I met Doña María one of the first days I was in San Juan. The priest who agreed to show me around town and introduce me to people had thought of her as someone who would have memories of religious practices in the 1940s. She looks like the stereotype of a Mexican grandmother while she works, an ironed checked apron over an equally spotless flowered dress, and a black rebozo, or shawl, over her hair. I went today to say goodbye to her, an awkward proposition because we don’t have much to chat about. Our lives are so completely different that neither of us quite knows what to ask the other, and she is not an overly talkative woman. But when I saw her, she jumped out of her seat and offered me something to eat. I protested, but took her chair upon her insistence. We exchanged pleasantries and then she bustled away.

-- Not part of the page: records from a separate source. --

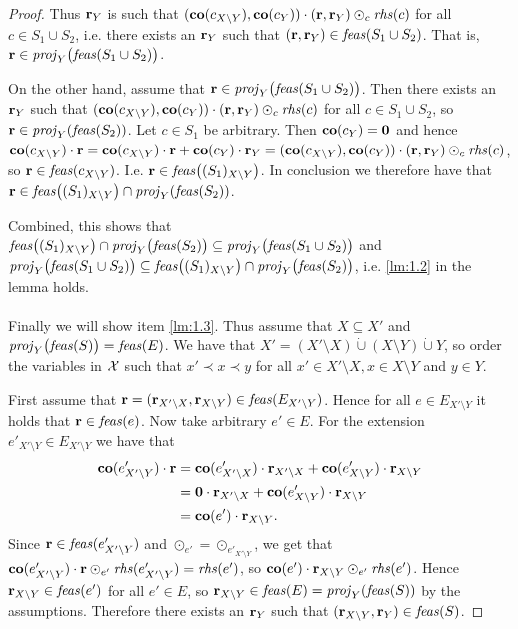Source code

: \begin{proof}
Thus $\mathbf{r}_Y$ is such that $(\mathbf{co}(c_{X\setminus Y}),\mathbf{co}(c_Y))\cdot(\mathbf{r},\mathbf{r}_Y)\odot_{c}\mathit{rhs}(c)$ for all $c\in S_1\cup S_2$, i.e. there exists an $\mathbf{r}_Y$ such that $(\mathbf{r},\mathbf{r}_Y)\in \mathit{feas}(S_1\cup S_2)$. That is, $\mathbf{r}\in \mathit{proj}_Y\big(\mathit{feas}(S_1\cup S_2)\big)$.

On the other hand, assume that $\mathbf{r}\in\mathit{proj}_Y\big(\mathit{feas}(S_1\cup S_2)\big)$. Then there exists an $\mathbf{r}_Y$ such that $(\mathbf{co}(c_{X\setminus Y}),\mathbf{co}(c_Y))\cdot(\mathbf{r},\mathbf{r}_Y)\odot_{c}\mathit{rhs}(c)$ for all $c\in S_1\cup S_2$, so $\mathbf{r}\in\mathit{proj}_Y(\mathit{feas}(S_2))$. Let $c\in S_1$ be arbitrary. Then $\mathbf{co}(c_Y)=\mathbf{0}$ and hence $\mathbf{co}(c_{X\setminus Y})\cdot\mathbf{r} = \mathbf{co}(c_{X\setminus Y})\cdot\mathbf{r}+\mathbf{co}(c_Y)\cdot\mathbf{r}_Y =
(\mathbf{co}(c_{X\setminus Y}),\mathbf{co}(c_Y))\cdot(\mathbf{r},\mathbf{r}_Y) \odot_c\mathit{rhs}(c)$, so $\mathbf{r}\in \mathit{feas}(c_{X\setminus Y})$. I.e. $\mathbf{r}\in \mathit{feas}\big((S_1)_{X\setminus Y}\big)$. 
In conclusion we therefore have that $\mathbf{r}\in \mathit{feas}\big((S_1)_{X\setminus Y}\big)\cap  \mathit{proj}_Y(\mathit{feas}(S_2))$.

Combined, this shows that $\mathit{feas}\big((S_1)_{X\setminus Y}\big)\cap \mathit{proj}_Y\big(\mathit{feas}(S_2)\big)\subseteq \mathit{proj}_Y\big(\mathit{feas}(S_1\cup S_2)\big)$ and $\mathit{proj}_Y\big(\mathit{feas}(S_1\cup S_2)\big)\subseteq \mathit{feas}\big((S_1)_{X\setminus Y}\big)\cap \mathit{proj}_Y\big(\mathit{feas}(S_2)\big)$, i.e. \ref{lm:1.2} in the lemma holds.
\\\\
%
Finally we will show item \ref{lm:1.3}. Thus assume that $X\subseteq X'$ and $\mathit{proj}_Y\big(\mathit{feas}(S)\big)=\mathit{feas}(E)$.
We have that $X' = (X'\setminus X)\dot\cup(X\setminus Y)\dot\cup Y$, so order the variables in $\mathcal{X}$ such that $x'\prec x\prec y$ for all $x'\in X'\setminus X, x\in X\setminus Y$ and $y\in Y$.

First assume that $\mathbf{r} = (\mathbf{r}_{X'\setminus X}, \mathbf{r}_{X\setminus Y}) \in \mathit{feas}(E_{X'\setminus Y})$. 
Hence for all $e\in E_{X'\setminus Y}$ it holds that $\mathbf{r}\in\mathit{feas}(e)$.
Now take arbitrary $e'\in E$. For the extension $e'_{X'\setminus Y}\in E_{X'\setminus Y}$ we have that
\begin{align*}
\mathbf{co}(e'_{X'\setminus Y})\cdot \mathbf{r} 
&= \mathbf{co}(e'_{X'\setminus X})\cdot \mathbf{r}_{X'\setminus X} + \mathbf{co}(e'_{X\setminus Y})\cdot \mathbf{r}_{X\setminus Y}\\
&= \mathbf{0}\cdot \mathbf{r}_{X'\setminus X} + \mathbf{co}(e'_{X\setminus Y})\cdot \mathbf{r}_{X\setminus Y}\\
&=\mathbf{co}(e')\cdot\mathbf{r}_{X\setminus Y}.
\end{align*}
Since $\mathbf{r}\in\mathit{feas}(e'_{X'\setminus Y})$ and $\odot_{e'} =\odot_{e'_{X'\setminus Y}}$, we get that $\mathbf{co}(e'_{X'\setminus Y})\cdot \mathbf{r} \odot_{e'} \mathit{rhs}(e'_{X'\setminus Y}) = \mathit{rhs}(e')$, so $\mathbf{co}(e')\cdot\mathbf{r}_{X\setminus Y}\odot_{e'}\mathit{rhs}(e')$. 
Hence $\mathbf{r}_{X\setminus Y}\in \mathit{feas}(e')$ for all $e'\in E$, so $\mathbf{r}_{X\setminus Y}\in \mathit{feas}(E) = \mathit{proj}_Y(\mathit{feas}(S))$ by the assumptions.
Therefore there exists an $\mathbf{r}_Y$ such that $(\mathbf{r}_{X\setminus Y},\mathbf{r}_Y)\in \mathit{feas}(S)$.


\end{proof}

With no one else to talk to, I eavesdropped on the conversation of the people sitting next to me. Doña María’s gordita establishment consists of a table with the guisados, the wood-fired comal, and ten or so plastic chairs standing against the wall of her house. The little patio is roofed with corrugated metal and shaded with an additional yard of brown cloth stretched out toward the street. The chairs are always full with people from the neighborhood, sitting and chatting while they eat. This means that even a stranger can get in on the conversation, and often the cooks join in as well – no one has their back turned to the other. So I timidly listened in as one lady described to another how she hasn’t been to visit her son in college yet in the next town over because she’s not exactly sure where it is and she doesn’t drive. And by the end of the half hour, I was laughing out loud to her story about her daughter’s response to the swine flu: “I told her don’t be kissing your boyfriend right now you don’t want to be catching anything.” “And she said, ‘I’m gonna kiss him anyway, and if one of us dies then we both will.’” When they took off, they bid me adios along with saying their farewells to their friends and neighbors. And I found that without really asking Doña María any questions beyond “how have you been” I had learned about old pets that she had had as a child that she had to leave when the moved to San Juan, about her husband’s love for birds, and how happy she was in the neighborhood – “such a friendly street, people sit outside to pass the time” as she joined in the conversation with her more talkative neighbors.

This was only the second time I had gone to eat gorditas at Doña María’s. I had been trying so hard to take advantage of my time in San Juan that I spent the time when I didn’t have scheduled appointments in the archives. Probably that’s the way it should be. I am here to work, after all. But I’m glad that I had a couple opportunities to sit and chat, eavesdrop on the neighbors and taste her delicious delicious handiwork. And it’s one more thing I’ll remember fondly from home about the time I’ve spent here in Mexico.

1 comment:

From Michigan with Love said...

Now there was a real post...I sit...awed...unable to find the words to describe such eloquents! :-) Bravo!